Open ryanelittle opened 3 years ago
The error persists even when supplying single dates.
@ryanelittle Can you share the code or CLI command that is triggering the error?
I am using Site.search_by_date in a custom class. This is my function:
def get_case_numbers(self, county, start_date, end_date):
self.county = county
self.start_date = start_date
self.end_date = end_date
self.site = Site(self.county)
self.results = self.site.search_by_date(
start_date=self.start_date,
end_date=self.end_date
)
self.case_numbers = []
for self.result in self.results:
self.case_numbers.append(self.result.number)
@ryanelittle Great. Can you also provide the date ranges you're using? Sounds like it may generally be broken, but I wouldn't mind trying to test with the exact parameters you've tried so far.
@ryanelittle oh, also if you could supply the value stored in self.county
, that'll let my replicate your test
I tried a few. None of them worked. Just tried 'ok_atoka', '2020-03-01', '2020-03-01', did not work.
@ryanelittle The bug appears to be due to the OSCN site now rejecting web requests with the default Python User-Agent supplied by the requests library. This must be new(ish) behavior, since the code was working a few months back when we created it. Anyhow, the site now treats such requests as unauthorized and returns a 403 error page, which does not contain the expected elements and therefore triggers the error we're seeing at the BeautifulSoup layer.
Providing a realistic User-Agent header appears to fix the problem. Updating the code in search.py to pass in a User-request that mimics a more realistic browser specs should fix the issue.
In the short term, if you need to press forward on your project, I would just fork and hard-code a User-Agent.

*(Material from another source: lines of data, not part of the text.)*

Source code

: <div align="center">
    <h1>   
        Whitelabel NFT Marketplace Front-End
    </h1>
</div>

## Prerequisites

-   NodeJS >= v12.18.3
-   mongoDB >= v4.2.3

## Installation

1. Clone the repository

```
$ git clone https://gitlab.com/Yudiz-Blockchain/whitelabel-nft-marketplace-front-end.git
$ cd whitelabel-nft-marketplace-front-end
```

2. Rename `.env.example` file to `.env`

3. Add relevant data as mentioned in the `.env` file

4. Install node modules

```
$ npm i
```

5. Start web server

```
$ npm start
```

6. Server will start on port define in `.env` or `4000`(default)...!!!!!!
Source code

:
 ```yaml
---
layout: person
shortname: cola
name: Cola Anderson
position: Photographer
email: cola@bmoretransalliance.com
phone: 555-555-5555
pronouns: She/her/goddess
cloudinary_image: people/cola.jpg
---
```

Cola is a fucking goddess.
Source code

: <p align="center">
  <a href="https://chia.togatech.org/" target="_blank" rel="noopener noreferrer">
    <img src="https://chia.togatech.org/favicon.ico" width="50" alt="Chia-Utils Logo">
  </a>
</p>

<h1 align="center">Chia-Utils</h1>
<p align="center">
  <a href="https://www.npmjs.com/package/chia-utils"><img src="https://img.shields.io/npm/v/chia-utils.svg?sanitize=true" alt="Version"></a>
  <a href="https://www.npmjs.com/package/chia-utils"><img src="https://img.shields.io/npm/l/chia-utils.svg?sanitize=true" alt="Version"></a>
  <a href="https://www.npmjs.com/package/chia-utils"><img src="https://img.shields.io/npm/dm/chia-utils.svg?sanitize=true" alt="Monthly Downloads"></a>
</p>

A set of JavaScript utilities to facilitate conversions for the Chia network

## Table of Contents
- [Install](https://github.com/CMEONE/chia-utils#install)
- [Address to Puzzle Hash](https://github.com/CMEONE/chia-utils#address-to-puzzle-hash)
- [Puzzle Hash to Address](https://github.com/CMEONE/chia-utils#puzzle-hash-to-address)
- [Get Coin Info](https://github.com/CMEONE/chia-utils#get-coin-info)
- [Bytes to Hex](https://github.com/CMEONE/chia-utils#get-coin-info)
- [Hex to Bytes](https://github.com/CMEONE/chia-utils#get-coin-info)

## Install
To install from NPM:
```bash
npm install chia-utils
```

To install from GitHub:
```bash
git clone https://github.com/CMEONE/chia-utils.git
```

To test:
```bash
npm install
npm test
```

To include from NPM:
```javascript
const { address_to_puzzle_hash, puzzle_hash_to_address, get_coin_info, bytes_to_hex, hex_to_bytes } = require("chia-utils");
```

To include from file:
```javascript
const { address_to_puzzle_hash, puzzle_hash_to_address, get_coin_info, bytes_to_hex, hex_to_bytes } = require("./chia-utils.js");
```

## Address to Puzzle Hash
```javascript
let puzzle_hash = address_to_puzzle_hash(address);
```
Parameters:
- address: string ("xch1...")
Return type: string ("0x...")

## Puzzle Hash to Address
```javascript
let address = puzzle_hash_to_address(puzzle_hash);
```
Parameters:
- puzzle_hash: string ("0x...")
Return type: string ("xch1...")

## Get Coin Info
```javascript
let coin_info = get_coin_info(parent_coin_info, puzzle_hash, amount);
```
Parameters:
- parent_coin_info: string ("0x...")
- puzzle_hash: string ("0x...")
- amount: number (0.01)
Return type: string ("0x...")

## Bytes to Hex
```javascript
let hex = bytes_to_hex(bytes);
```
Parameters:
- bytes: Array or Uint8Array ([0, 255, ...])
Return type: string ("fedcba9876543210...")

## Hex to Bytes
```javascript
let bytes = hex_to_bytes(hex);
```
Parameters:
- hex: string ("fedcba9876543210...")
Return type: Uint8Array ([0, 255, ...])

Thank you for the fix @zstumgoren.
@ryanelittle Sure thing. We'll try to ship a proper release to PyPI containing the bug fix in the near future. We'll leave this ticket open until then. Meantime, thanks for bringing it to our attention!
@zstumgoren I've used fake-useragent (https://pypi.org/project/fake-useragent/) to randomize my useragents in the past. It might be a good solution so court scraper doesn't have the same header for everyone who uses it.
I have been using Court Scraper to scrape OSCN. Counties that do not use DailyFilings will not return a list of case numbers when searching for all case numbers in a given year (start_date = 20TK-1-1, end_date = 20TK-12-31).
Looking in the code, I found this note: "Always limit query to a single filing date, to minimize chances of truncate results." I did not expect this behavior based on the documentation. Could the code be changed to behave in the same way as DailyFilings? I.E. When provided a date range, Search searches each date and provides results for a large range?